We harmonised de-identified data from MIMIC-III, MIMIC-IV and two Grade III Level A hospitals in China, generating a multicentre cohort of 13,979 adult ICU admissions with total serum calcium < 2.12 mmol L-1. MIMIC-IV records were randomly divided into a training set (n = 7,749) and an internal-validation set (n = 1,550). External validation employed MIMIC-III (n = 4,771) and the Chinese multicentre dataset (n = 209). Predictors were filtered with least-absolute-shrinkage-and-selection operator (LASSO) regression and applied to eight ML algorithms: logistic regression, k-nearest neighbors (KNN), support-vector machine, decision tree, random forest, artificial neural network, eXtreme Gradient Boosting (XGBoost) and LightGBM. Model discrimination, calibration and clinical utility were quantified using the area under the receiver-operating-characteristic curve (AUC), F1-score, sensitivity, specificity, calibration plots, decision-curve analysis (DCA) and clinical-impact curves (CIC).

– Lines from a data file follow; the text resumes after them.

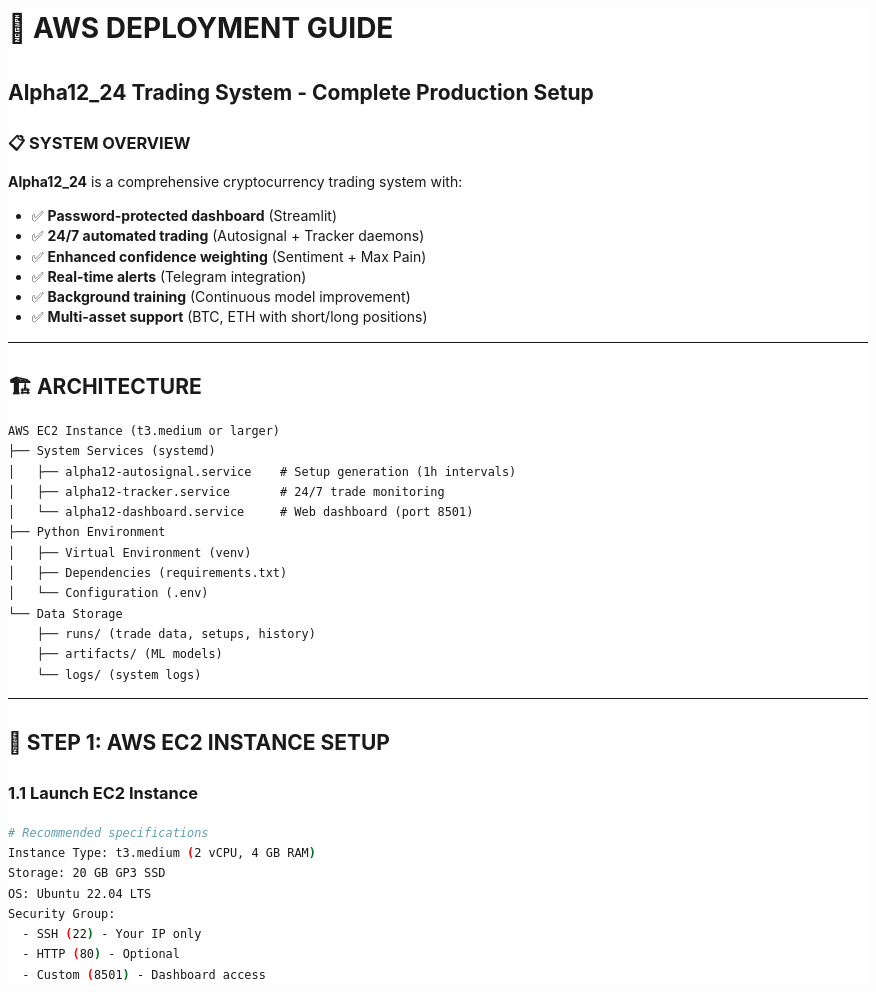 # 🚀 AWS DEPLOYMENT GUIDE
## Alpha12_24 Trading System - Complete Production Setup

### 📋 **SYSTEM OVERVIEW**

**Alpha12_24** is a comprehensive cryptocurrency trading system with:
- ✅ **Password-protected dashboard** (Streamlit)
- ✅ **24/7 automated trading** (Autosignal + Tracker daemons)
- ✅ **Enhanced confidence weighting** (Sentiment + Max Pain)
- ✅ **Real-time alerts** (Telegram integration)
- ✅ **Background training** (Continuous model improvement)
- ✅ **Multi-asset support** (BTC, ETH with short/long positions)

---

## 🏗️ **ARCHITECTURE**

```
AWS EC2 Instance (t3.medium or larger)
├── System Services (systemd)
│   ├── alpha12-autosignal.service    # Setup generation (1h intervals)
│   ├── alpha12-tracker.service       # 24/7 trade monitoring
│   └── alpha12-dashboard.service     # Web dashboard (port 8501)
├── Python Environment
│   ├── Virtual Environment (venv)
│   ├── Dependencies (requirements.txt)
│   └── Configuration (.env)
└── Data Storage
    ├── runs/ (trade data, setups, history)
    ├── artifacts/ (ML models)
    └── logs/ (system logs)
```

---

## 🚀 **STEP 1: AWS EC2 INSTANCE SETUP**

### 1.1 Launch EC2 Instance

```bash
# Recommended specifications
Instance Type: t3.medium (2 vCPU, 4 GB RAM)
Storage: 20 GB GP3 SSD
OS: Ubuntu 22.04 LTS
Security Group: 
  - SSH (22) - Your IP only
  - HTTP (80) - Optional
  - Custom (8501) - Dashboard access
```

SHapley Additive exPlanations (SHAP) were used for interpretability, and the final model was deployed as a public web application.

RESULTS

LASSO retained 20 predictive variables; is_noninvasive_ventilator and hospital length of stay were the most influential in SHAP analysis. XGBoost provided the highest discrimination (AUC = 0.914; F1 = 0.844), surpassing logistic regression (AUC = 0.896; F1 = 0.829), LightGBM (AUC = 0.909; F1 = 0.816) and conventional ICU scores. Calibration curves, DCA and CIC confirmed consistent performance and superior net benefit across internal and external validation cohorts.

CONCLUSIONS

We present and externally validate an interpretable, high-performance ML model that predicts in-hospital mortality in hypocalcemic ICU patients more accurately than established scoring systems. The SHAP-enabled web interface provides real-time, patient-specific risk estimates, facilitating data-driven clinical decisions within the early, critical window of ICU care.